> [INFORMATION SUPPLIED]
● ● ● ●

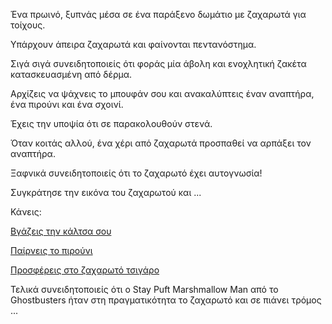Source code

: Ένα πρωινό, ξυπνάς μέσα σε ένα παράξενο δωμάτιο με ζαχαρωτά για τοίχους.

Υπάρχουν άπειρα ζαχαρωτά και φαίνονται πεντανόστημα.

Σιγά σιγά συνειδητοποιείς ότι φοράς μία άβολη και ενοχλητική ζακέτα κατασκευασμένη από δέρμα.

Αρχίζεις να ψάχνεις το μπουφάν σου και ανακαλύπτεις έναν αναπτήρα, ένα πιρούνι και ένα σχοινί.

Έχεις την υποψία ότι σε παρακολουθούν στενά.

Όταν κοιτάς αλλού, ένα χέρι από ζαχαρωτά προσπαθεί να αρπάξει τον αναπτήρα.

Ξαφνικά συνειδητοποιείς ότι το ζαχαρωτό έχει αυτογνωσία!

Συγκράτησε την εικόνα του ζαχαρωτού και ...

Κάνεις:

[Βγάζεις την κάλτσα σου](put_socks_off/put-socks-off.md)

[Παίρνεις το πιρούνι](take_the_fork/take-the-fork.md)

[Προσφέρεις στο ζαχαρωτό τσιγάρο](offer_marshmallow_a_cigar/offer_marshmallow_a_cigar.md)

Τελικά συνειδητοποιείς ότι ο Stay Puft Marshmallow Man από το Ghostbusters ήταν στη πραγματικότητα το 
ζαχαρωτό και σε πιάνει τρόμος ... 
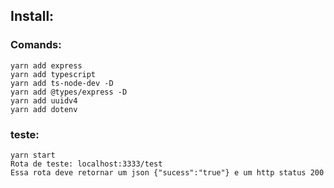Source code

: ## Install:

### Comands:
    yarn add express
    yarn add typescript
    yarn add ts-node-dev -D
    yarn add @types/express -D
    yarn add uuidv4
    yarn add dotenv
 
### teste:
    yarn start
    Rota de teste: localhost:3333/test
    Essa rota deve retornar um json {"sucess":"true"} e um http status 200
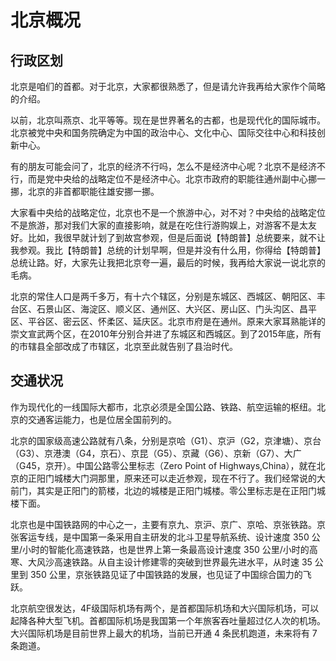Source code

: # 北京概况

## 行政区划

北京是咱们的首都。对于北京，大家都很熟悉了，但是请允许我再给大家作个简略的介绍。

以前，北京叫燕京、北平等等。现在是世界著名的古都，也是现代化的国际城市。北京被党中央和国务院确定为中国的政治中心、文化中心、国际交往中心和科技创新中心。

有的朋友可能会问了，北京的经济不行吗，怎么不是经济中心呢？北京不是经济不行，而是党中央给的战略定位不是经济中心。北京市政府的职能往通州副中心挪一挪，北京的非首都职能往雄安挪一挪。

大家看中央给的战略定位，北京也不是一个旅游中心，对不对？中央给的战略定位不是旅游，那对我们大家的直接影响，就是在吃住行游购娱上，对游客不是太友好。比如，我很早就计划了到故宫参观，但是后面说【特朗普】总统要来，就不让我参观。我比【特朗普】总统的计划早啊，但是并没有什么用，你得给【特朗普】总统让路。好，大家先让我把北京夸一遍，最后的时候，我再给大家说一说北京的毛病。

北京的常住人口是两千多万，有十六个辖区，分别是东城区、西城区、朝阳区、丰台区、石景山区、海淀区、顺义区、通州区、大兴区、房山区、门头沟区、昌平区、平谷区、密云区、怀柔区、延庆区。北京市府是在通州。原来大家耳熟能详的崇文宣武两个区，在2010年分别合并进了东城区和西城区。到了2015年底，所有的市辖县全部改成了市辖区，北京至此就告别了县治时代。

## 交通状况

作为现代化的一线国际大都市，北京必须是全国公路、铁路、航空运输的枢纽。北京的交通客运能力，也是位居全国前列的。

北京的国家级高速公路就有八条，分别是京哈（G1）、京沪（G2，京津塘）、京台（G3）、京港澳（G4，京石）、京昆（G5）、京藏（G6）、京新（G7）、大广（G45，京开）。中国公路零公里标志（Zero Point of Highways,China），就在北京的正阳门城楼大门洞那里，原来还可以走近参观，现在不行了。我们经常说的大前门，其实是正阳门的箭楼，北边的城楼是正阳门城楼。零公里标志是在正阳门城楼下面。

北京也是中国铁路网的中心之一，主要有京九、京沪、京广、京哈、京张铁路。京张客运专线，是中国第一条采用自主研发的北斗卫星导航系统、设计速度 350 公里/小时的智能化高速铁路，也是世界上第一条最高设计速度 350 公里/小时的高寒、大风沙高速铁路。从自主设计修建零的突破到世界最先进水平，从时速 35 公里到 350 公里，京张铁路见证了中国铁路的发展，也见证了中国综合国力的飞跃。

北京航空很发达，4F级国际机场有两个，是首都国际机场和大兴国际机场，可以起降各种大型飞机。首都国际机场是我国第一个年旅客吞吐量超过亿人次的机场。大兴国际机场是目前世界上最大的机场，当前已开通 4 条民机跑道，未来将有 7 条跑道。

● ● ● ●

Your task is to copy each line of the material that contains the word "ζαχαρωτό".

Ξαφνικά συνειδητοποιείς ότι το ζαχαρωτό έχει αυτογνωσία!
[Προσφέρεις στο ζαχαρωτό τσιγάρο](offer_marshmallow_a_cigar/offer_marshmallow_a_cigar.md)
ζαχαρωτό και σε πιάνει τρόμος ... 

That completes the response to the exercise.